* _WHAT THE TASK ASKS_
Filter the material below down to the lines with the word "nowrap" and give those lines.

* _ENTRIES SHOWN_
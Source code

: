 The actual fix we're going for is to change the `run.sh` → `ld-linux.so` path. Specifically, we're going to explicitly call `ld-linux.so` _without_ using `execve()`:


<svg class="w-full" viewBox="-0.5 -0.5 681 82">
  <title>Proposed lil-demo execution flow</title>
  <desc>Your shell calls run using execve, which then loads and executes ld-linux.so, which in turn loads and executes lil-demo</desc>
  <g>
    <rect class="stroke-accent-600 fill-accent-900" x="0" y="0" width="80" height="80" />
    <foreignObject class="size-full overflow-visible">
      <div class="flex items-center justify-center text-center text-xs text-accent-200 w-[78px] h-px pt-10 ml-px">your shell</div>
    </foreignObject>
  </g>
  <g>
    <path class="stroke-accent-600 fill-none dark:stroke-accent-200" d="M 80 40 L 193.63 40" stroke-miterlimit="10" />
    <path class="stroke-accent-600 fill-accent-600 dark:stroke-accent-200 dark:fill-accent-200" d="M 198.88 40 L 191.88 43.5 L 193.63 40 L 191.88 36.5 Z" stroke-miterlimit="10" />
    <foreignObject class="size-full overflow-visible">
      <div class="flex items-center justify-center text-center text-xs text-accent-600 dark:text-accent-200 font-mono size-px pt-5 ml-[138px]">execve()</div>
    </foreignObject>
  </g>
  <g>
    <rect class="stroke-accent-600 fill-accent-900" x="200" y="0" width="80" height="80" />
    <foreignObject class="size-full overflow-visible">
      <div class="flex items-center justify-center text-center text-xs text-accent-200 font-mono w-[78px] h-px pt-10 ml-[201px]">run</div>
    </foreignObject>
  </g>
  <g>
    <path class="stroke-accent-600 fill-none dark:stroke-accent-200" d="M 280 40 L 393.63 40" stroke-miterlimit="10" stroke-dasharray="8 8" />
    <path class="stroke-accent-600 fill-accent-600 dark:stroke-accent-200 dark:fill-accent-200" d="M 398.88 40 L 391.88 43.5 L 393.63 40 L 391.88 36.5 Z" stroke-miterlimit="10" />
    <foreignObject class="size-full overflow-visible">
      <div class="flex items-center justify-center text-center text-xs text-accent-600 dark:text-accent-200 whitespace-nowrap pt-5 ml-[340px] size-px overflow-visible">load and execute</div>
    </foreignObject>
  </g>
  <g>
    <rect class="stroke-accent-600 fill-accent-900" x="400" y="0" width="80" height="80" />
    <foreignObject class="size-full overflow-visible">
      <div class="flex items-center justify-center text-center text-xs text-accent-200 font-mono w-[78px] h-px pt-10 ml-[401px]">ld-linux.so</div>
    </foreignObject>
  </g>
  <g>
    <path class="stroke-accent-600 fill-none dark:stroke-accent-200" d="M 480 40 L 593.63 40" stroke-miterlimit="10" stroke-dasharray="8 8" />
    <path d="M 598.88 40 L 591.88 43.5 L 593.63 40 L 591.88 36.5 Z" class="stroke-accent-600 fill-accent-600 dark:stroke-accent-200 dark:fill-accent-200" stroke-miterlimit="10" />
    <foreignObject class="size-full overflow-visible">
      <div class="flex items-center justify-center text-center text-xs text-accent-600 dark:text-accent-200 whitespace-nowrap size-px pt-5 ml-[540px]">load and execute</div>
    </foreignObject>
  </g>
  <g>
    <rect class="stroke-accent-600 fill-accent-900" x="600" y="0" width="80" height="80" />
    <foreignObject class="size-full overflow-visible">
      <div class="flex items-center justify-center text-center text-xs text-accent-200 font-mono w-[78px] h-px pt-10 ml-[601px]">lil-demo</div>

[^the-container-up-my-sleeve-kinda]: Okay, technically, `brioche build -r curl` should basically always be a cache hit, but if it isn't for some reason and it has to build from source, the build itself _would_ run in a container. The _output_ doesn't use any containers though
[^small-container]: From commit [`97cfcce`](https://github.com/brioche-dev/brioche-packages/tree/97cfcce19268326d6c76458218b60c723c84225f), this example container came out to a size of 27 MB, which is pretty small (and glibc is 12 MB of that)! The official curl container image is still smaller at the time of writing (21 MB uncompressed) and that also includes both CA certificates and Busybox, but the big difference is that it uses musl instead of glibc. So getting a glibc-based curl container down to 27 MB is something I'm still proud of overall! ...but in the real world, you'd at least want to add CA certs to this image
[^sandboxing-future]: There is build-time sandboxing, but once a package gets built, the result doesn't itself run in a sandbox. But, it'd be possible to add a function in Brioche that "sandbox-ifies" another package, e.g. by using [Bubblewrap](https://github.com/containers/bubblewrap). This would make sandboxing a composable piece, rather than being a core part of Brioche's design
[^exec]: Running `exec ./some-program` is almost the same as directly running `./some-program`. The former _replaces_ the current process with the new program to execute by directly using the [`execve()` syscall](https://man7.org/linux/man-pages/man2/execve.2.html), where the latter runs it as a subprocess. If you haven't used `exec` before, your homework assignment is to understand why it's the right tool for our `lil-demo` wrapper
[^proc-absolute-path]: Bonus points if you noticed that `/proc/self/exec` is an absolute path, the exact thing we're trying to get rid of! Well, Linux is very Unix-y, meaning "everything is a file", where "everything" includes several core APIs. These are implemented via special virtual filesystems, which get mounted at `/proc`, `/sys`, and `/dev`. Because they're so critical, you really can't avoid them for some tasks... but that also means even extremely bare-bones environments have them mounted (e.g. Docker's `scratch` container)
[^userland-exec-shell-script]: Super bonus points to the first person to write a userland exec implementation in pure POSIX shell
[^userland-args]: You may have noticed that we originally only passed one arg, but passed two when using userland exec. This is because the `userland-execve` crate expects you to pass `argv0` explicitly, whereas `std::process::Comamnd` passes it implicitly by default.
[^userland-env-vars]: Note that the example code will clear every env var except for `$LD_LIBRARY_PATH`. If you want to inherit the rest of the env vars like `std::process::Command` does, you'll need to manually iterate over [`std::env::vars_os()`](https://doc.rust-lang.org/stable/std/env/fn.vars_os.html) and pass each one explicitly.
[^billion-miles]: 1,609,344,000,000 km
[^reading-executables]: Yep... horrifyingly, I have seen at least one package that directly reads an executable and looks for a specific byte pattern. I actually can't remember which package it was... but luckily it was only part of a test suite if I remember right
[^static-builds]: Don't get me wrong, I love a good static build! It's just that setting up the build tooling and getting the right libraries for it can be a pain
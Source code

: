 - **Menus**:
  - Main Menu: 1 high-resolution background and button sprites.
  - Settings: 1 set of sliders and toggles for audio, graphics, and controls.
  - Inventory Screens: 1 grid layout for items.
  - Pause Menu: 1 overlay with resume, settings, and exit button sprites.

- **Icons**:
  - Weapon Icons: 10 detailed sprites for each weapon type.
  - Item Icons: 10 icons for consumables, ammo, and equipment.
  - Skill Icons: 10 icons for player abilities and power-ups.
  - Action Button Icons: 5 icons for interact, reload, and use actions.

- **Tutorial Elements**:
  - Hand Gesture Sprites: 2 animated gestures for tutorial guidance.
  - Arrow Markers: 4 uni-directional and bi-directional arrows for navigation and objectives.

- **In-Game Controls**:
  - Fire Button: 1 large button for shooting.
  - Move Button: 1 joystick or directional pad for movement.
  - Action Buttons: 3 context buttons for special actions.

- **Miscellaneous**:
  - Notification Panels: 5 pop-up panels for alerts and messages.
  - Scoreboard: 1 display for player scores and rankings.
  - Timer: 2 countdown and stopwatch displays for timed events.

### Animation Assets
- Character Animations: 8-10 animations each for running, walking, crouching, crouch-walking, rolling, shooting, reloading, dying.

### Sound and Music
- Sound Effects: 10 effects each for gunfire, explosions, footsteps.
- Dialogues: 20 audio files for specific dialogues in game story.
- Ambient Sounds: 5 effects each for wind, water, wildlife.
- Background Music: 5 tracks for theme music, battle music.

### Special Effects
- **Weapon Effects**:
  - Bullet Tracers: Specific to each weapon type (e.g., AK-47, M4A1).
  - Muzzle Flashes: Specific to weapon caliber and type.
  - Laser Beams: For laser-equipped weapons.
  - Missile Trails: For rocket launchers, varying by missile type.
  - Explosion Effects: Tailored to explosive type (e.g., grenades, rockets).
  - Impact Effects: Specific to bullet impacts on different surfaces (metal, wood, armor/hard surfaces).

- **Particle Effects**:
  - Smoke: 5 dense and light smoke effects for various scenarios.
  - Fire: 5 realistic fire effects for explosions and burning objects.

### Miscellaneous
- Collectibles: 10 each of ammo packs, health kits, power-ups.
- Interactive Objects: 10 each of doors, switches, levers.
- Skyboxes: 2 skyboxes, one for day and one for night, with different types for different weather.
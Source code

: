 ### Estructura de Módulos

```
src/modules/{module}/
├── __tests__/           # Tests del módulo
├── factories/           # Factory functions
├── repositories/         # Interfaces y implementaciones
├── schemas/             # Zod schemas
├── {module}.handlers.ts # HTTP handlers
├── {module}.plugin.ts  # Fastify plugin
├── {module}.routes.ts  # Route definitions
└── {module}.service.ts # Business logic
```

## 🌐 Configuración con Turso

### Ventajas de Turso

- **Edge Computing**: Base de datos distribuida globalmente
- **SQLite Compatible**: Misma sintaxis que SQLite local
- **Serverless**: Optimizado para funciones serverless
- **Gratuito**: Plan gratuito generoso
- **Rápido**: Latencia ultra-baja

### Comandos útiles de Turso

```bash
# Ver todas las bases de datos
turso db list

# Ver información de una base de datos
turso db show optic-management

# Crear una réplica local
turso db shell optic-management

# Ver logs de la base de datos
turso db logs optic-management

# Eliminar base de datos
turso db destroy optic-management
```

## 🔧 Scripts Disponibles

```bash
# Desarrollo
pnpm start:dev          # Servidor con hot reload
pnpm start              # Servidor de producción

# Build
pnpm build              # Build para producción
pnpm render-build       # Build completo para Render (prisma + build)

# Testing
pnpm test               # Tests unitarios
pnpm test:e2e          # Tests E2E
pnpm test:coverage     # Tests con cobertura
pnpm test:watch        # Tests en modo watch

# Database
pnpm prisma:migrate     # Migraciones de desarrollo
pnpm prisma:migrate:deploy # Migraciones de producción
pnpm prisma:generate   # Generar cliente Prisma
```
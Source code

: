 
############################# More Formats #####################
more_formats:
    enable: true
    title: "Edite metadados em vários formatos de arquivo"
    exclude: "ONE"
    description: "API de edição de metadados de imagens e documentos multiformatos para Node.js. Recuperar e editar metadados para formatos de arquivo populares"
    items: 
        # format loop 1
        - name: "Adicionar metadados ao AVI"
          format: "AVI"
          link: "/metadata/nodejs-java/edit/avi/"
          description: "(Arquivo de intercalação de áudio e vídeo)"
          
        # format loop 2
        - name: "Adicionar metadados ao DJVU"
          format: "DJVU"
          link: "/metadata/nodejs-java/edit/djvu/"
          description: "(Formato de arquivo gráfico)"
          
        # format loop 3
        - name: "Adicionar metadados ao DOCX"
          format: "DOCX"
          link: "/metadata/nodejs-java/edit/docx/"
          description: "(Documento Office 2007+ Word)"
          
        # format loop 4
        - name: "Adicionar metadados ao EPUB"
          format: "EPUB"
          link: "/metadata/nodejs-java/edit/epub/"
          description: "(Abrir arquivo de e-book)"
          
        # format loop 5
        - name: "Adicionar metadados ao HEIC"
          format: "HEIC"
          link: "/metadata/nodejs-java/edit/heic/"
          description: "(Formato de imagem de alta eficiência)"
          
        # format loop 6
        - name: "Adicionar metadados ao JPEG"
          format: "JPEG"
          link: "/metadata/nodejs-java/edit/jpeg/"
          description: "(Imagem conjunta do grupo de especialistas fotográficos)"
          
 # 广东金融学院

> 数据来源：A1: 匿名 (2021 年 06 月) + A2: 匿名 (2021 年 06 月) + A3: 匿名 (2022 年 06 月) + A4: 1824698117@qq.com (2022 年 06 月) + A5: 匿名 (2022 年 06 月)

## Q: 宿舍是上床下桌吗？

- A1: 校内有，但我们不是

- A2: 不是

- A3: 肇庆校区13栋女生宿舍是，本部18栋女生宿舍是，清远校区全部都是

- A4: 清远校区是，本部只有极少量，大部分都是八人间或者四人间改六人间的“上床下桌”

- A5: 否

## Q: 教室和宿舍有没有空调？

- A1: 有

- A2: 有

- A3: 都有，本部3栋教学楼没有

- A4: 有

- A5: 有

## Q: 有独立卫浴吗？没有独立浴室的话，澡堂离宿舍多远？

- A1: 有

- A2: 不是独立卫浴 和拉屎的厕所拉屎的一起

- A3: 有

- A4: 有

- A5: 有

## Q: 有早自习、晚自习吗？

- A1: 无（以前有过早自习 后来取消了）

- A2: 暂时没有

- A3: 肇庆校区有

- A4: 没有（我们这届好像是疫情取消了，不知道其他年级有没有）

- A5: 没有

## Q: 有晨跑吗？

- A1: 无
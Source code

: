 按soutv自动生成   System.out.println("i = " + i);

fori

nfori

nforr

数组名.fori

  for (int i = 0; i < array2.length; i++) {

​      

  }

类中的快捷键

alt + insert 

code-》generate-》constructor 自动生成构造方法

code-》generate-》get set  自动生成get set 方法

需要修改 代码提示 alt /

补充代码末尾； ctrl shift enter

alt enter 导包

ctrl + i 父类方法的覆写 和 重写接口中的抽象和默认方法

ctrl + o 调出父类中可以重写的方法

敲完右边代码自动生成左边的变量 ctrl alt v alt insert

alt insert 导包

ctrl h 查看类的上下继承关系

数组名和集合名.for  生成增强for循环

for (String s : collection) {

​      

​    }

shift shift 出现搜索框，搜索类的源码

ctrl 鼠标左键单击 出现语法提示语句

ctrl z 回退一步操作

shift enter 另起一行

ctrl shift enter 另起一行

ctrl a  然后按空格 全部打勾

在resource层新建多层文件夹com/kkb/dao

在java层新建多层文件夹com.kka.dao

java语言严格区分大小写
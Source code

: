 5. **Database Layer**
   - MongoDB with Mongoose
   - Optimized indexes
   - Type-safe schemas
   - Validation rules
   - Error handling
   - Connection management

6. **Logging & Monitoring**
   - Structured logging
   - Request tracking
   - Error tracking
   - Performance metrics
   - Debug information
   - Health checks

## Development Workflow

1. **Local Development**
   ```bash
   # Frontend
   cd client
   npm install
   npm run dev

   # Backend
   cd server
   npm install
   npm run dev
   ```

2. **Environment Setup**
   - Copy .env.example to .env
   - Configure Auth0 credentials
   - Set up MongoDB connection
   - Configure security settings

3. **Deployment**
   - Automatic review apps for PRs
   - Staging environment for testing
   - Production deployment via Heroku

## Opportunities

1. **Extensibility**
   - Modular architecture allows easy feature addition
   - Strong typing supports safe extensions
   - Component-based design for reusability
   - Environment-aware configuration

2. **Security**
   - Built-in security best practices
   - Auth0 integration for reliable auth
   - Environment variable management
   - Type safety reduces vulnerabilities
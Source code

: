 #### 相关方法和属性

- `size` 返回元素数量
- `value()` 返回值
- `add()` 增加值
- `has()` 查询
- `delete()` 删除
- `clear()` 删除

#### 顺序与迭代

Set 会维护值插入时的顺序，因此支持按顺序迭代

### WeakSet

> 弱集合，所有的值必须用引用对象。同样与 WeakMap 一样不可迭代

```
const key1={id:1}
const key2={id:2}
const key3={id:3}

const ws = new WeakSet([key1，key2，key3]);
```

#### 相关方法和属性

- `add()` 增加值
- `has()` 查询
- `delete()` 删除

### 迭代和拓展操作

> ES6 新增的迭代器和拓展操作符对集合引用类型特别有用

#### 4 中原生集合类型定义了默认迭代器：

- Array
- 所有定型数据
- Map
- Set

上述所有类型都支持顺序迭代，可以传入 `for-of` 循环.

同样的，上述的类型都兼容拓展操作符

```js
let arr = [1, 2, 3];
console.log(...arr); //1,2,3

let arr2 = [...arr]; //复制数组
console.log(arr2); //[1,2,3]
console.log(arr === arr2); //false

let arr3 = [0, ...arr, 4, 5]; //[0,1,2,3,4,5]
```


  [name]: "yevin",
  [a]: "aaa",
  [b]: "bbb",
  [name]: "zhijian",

* _WRITTEN SOLUTION_
      <div class="flex items-center justify-center text-center text-xs text-accent-600 dark:text-accent-200 whitespace-nowrap pt-5 ml-[340px] size-px overflow-visible">load and execute</div>
      <div class="flex items-center justify-center text-center text-xs text-accent-600 dark:text-accent-200 whitespace-nowrap size-px pt-5 ml-[540px]">load and execute</div>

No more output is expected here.